PACICC identified these scenarios as part of its enterprise risk management plan.
“While such scenarios are unlikely, the impact on PACICC, should they occur, could be significant,” PACICC board chair George Cooke said in prepared written remarks for the corporation’s annual general meeting in Toronto on Apr. 13. “As a result, the corporation needs to consider in advance how it would respond.
“To this end, PACICC was able to launch discussions with insurance regulators about two potential mitigations: an industry liquidity facility, and a possible counter-cyclical insolvency assessment funding mechanism.”
The discussions will continue in 2010, PACICC says, and PACICC will be consulting with companies as part of the process.
PACICC says vigilance is particularly important now that the industry is currently entering a weak part of the market cycle.

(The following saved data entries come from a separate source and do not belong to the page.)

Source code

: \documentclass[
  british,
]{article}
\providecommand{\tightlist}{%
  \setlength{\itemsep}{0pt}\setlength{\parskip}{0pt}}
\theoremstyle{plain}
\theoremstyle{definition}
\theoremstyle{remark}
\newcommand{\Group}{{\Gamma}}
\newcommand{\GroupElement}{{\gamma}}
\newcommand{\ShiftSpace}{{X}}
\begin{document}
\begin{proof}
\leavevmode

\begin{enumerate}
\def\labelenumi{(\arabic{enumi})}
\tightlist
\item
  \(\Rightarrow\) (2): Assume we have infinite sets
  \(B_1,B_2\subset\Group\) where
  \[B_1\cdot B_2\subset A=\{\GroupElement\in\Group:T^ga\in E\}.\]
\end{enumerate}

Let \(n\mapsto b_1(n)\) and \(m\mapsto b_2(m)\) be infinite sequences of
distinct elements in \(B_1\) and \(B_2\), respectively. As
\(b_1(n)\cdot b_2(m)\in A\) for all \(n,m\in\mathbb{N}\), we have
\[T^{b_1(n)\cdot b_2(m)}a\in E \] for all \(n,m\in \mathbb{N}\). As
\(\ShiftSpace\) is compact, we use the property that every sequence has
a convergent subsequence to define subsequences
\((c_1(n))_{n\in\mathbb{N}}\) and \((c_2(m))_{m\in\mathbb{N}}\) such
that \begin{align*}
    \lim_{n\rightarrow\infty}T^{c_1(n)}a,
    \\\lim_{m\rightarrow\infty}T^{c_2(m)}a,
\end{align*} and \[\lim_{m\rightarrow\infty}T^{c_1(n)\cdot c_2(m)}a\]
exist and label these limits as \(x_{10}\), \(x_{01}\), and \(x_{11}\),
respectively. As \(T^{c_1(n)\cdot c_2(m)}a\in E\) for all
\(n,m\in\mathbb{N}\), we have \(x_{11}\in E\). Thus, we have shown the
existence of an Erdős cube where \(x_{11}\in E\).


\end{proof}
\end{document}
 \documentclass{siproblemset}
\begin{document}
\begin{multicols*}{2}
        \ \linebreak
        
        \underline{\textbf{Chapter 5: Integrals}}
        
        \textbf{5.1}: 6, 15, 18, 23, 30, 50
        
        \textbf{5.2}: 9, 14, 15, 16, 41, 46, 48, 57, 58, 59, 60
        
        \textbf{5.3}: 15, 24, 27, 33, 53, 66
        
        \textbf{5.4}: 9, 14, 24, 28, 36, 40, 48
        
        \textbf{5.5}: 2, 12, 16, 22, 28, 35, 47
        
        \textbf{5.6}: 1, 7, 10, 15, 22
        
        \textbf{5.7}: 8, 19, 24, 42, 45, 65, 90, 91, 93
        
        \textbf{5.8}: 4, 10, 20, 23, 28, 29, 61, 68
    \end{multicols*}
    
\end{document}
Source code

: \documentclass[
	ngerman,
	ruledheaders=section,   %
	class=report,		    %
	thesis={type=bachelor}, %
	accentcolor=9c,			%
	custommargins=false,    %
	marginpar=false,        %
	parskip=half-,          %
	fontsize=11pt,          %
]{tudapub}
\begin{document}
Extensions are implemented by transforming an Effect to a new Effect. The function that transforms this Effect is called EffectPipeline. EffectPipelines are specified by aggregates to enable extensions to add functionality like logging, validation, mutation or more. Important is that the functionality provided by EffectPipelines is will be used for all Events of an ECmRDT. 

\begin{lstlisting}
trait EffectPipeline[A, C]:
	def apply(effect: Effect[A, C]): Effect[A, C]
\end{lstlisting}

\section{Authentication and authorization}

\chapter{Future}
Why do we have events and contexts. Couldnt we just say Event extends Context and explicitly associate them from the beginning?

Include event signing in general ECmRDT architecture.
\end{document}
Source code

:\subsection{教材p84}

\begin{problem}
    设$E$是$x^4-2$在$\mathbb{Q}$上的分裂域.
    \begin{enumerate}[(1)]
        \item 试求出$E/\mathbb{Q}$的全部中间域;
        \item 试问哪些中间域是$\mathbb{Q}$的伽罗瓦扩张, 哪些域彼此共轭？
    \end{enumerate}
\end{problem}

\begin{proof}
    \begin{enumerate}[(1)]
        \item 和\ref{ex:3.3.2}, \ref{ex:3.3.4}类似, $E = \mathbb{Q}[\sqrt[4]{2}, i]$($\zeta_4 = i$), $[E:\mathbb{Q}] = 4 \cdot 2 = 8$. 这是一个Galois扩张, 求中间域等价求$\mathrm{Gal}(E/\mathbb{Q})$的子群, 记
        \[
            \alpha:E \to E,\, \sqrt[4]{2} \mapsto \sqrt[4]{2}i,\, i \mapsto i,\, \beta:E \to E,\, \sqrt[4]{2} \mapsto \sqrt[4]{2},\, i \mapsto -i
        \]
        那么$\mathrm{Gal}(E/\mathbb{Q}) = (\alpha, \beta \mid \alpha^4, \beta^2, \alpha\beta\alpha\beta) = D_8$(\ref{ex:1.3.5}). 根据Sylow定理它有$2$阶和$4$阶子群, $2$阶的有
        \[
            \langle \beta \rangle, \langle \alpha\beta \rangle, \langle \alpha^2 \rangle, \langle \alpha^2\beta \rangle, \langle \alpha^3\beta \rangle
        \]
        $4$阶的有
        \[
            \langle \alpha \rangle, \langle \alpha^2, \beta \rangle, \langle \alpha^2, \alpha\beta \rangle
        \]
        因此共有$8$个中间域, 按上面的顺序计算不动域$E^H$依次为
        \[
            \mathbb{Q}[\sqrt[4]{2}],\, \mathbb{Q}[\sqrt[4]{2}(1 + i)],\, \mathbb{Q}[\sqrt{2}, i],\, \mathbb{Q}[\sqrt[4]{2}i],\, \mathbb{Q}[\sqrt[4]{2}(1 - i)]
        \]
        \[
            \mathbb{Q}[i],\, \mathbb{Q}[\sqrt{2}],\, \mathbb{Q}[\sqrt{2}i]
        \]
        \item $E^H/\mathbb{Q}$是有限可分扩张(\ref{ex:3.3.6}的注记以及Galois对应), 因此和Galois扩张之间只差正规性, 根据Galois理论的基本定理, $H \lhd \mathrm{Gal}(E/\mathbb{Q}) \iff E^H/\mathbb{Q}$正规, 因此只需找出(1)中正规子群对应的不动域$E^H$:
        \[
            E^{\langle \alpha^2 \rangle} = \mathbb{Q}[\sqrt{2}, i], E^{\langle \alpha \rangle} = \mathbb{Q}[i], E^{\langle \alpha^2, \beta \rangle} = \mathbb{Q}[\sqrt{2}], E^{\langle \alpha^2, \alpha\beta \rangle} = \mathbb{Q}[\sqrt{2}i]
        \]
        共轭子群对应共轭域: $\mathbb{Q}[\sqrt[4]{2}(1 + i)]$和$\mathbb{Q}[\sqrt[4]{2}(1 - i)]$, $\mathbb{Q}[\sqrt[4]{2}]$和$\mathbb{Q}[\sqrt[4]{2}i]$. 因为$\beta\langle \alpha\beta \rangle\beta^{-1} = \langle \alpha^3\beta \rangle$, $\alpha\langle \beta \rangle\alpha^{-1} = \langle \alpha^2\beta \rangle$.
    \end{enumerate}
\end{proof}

“Over the past 30 years or so, on average, four or five insurance companies have failed during each cycle: most within the first year or two of recovery,” Cooke’s written remarks say. “Fortunately, the industry as a whole continues to be strongly capitalized.”
The interest rate risk is also elevated, PACICC president and CEO Paul Kovacs notes in the corporation’s 2009 annual report.
“The consensus forecast among the bank economists calls for a full percentage point increase in interest rates,” Kovacs writes. “The correlation (73%) between such interest rate volatility and insolvency is high.
“Since 1970, interest rates have moved a full percentage point 19 times and an insurer failed in a majority of those years.”